## About this exercise
Beginning with the line that contains "hedef ≥ %99 (pilot aralığı)" in the material below, print each line exactly until the line that contains "sınıf/seviye, öğretmen grupları." has been printed, then stop.

## Task inputs

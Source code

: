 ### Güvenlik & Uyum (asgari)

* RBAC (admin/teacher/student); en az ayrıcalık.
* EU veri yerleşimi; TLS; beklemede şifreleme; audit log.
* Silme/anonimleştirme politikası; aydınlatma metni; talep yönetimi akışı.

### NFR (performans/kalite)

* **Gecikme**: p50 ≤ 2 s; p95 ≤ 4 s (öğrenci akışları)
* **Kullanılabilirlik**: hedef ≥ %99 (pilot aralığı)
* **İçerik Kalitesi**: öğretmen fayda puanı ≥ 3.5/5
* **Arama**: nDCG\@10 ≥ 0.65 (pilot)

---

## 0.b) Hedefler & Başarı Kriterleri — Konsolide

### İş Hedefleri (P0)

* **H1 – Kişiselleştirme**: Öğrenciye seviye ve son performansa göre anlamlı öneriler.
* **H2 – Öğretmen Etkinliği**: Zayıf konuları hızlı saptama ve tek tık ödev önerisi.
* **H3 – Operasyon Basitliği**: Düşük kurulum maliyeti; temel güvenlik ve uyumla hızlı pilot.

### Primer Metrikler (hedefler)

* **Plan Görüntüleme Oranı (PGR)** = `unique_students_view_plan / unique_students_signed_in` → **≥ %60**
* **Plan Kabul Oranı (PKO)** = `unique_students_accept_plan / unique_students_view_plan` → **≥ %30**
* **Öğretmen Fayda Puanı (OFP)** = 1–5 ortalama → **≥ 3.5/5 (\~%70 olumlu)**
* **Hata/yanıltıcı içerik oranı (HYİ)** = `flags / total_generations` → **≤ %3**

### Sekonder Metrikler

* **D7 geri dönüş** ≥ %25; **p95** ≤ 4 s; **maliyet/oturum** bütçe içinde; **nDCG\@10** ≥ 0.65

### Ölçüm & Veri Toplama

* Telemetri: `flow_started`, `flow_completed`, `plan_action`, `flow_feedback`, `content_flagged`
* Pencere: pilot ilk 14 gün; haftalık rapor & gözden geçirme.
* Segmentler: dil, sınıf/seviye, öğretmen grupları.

--

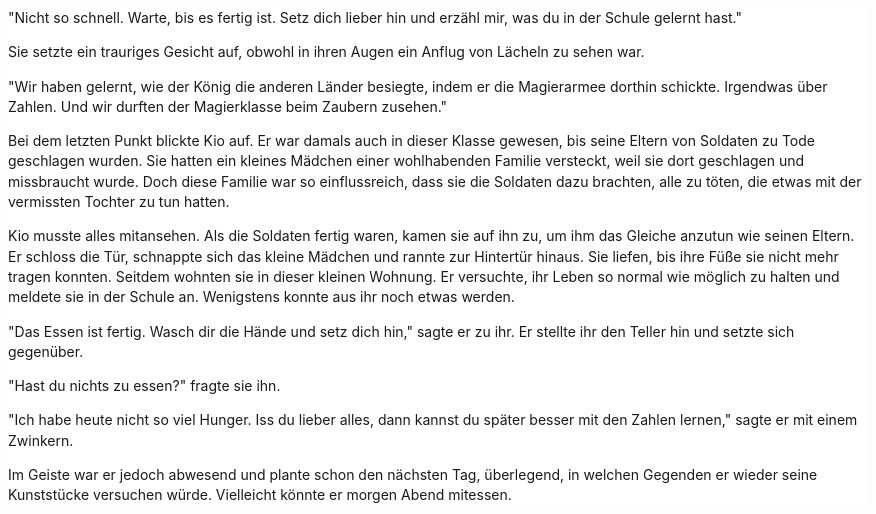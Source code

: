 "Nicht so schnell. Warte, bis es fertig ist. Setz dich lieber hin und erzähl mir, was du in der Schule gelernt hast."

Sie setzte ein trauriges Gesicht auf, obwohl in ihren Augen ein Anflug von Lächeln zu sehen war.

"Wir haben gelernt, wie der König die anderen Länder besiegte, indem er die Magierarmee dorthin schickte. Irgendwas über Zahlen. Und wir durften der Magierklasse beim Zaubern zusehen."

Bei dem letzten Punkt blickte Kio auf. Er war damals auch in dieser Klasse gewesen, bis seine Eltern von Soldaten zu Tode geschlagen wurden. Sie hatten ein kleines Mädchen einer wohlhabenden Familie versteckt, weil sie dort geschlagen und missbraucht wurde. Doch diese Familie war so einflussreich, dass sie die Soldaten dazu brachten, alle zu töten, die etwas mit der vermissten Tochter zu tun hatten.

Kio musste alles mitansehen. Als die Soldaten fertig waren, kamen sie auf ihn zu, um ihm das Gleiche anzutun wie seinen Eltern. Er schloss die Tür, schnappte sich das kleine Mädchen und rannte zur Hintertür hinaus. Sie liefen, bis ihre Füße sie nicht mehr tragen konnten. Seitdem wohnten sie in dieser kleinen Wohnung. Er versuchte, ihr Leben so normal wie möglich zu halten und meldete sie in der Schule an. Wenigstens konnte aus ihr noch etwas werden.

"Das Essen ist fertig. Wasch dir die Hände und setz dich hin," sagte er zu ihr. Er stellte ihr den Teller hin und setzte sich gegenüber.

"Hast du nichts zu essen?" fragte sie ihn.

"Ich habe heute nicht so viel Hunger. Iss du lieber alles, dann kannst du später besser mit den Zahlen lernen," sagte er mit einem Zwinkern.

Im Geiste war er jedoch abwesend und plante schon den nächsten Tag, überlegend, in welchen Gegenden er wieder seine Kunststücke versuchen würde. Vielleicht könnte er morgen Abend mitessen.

## The completed task
* **Kullanılabilirlik**: hedef ≥ %99 (pilot aralığı)
* **İçerik Kalitesi**: öğretmen fayda puanı ≥ 3.5/5
* **Arama**: nDCG\@10 ≥ 0.65 (pilot)

---

## 0.b) Hedefler & Başarı Kriterleri — Konsolide

### İş Hedefleri (P0)

* **H1 – Kişiselleştirme**: Öğrenciye seviye ve son performansa göre anlamlı öneriler.
* **H2 – Öğretmen Etkinliği**: Zayıf konuları hızlı saptama ve tek tık ödev önerisi.
* **H3 – Operasyon Basitliği**: Düşük kurulum maliyeti; temel güvenlik ve uyumla hızlı pilot.

### Primer Metrikler (hedefler)

* **Plan Görüntüleme Oranı (PGR)** = `unique_students_view_plan / unique_students_signed_in` → **≥ %60**
* **Plan Kabul Oranı (PKO)** = `unique_students_accept_plan / unique_students_view_plan` → **≥ %30**
* **Öğretmen Fayda Puanı (OFP)** = 1–5 ortalama → **≥ 3.5/5 (\~%70 olumlu)**
* **Hata/yanıltıcı içerik oranı (HYİ)** = `flags / total_generations` → **≤ %3**

### Sekonder Metrikler

* **D7 geri dönüş** ≥ %25; **p95** ≤ 4 s; **maliyet/oturum** bütçe içinde; **nDCG\@10** ≥ 0.65

### Ölçüm & Veri Toplama

* Telemetri: `flow_started`, `flow_completed`, `plan_action`, `flow_feedback`, `content_flagged`
* Pencere: pilot ilk 14 gün; haftalık rapor & gözden geçirme.
* Segmentler: dil, sınıf/seviye, öğretmen grupları.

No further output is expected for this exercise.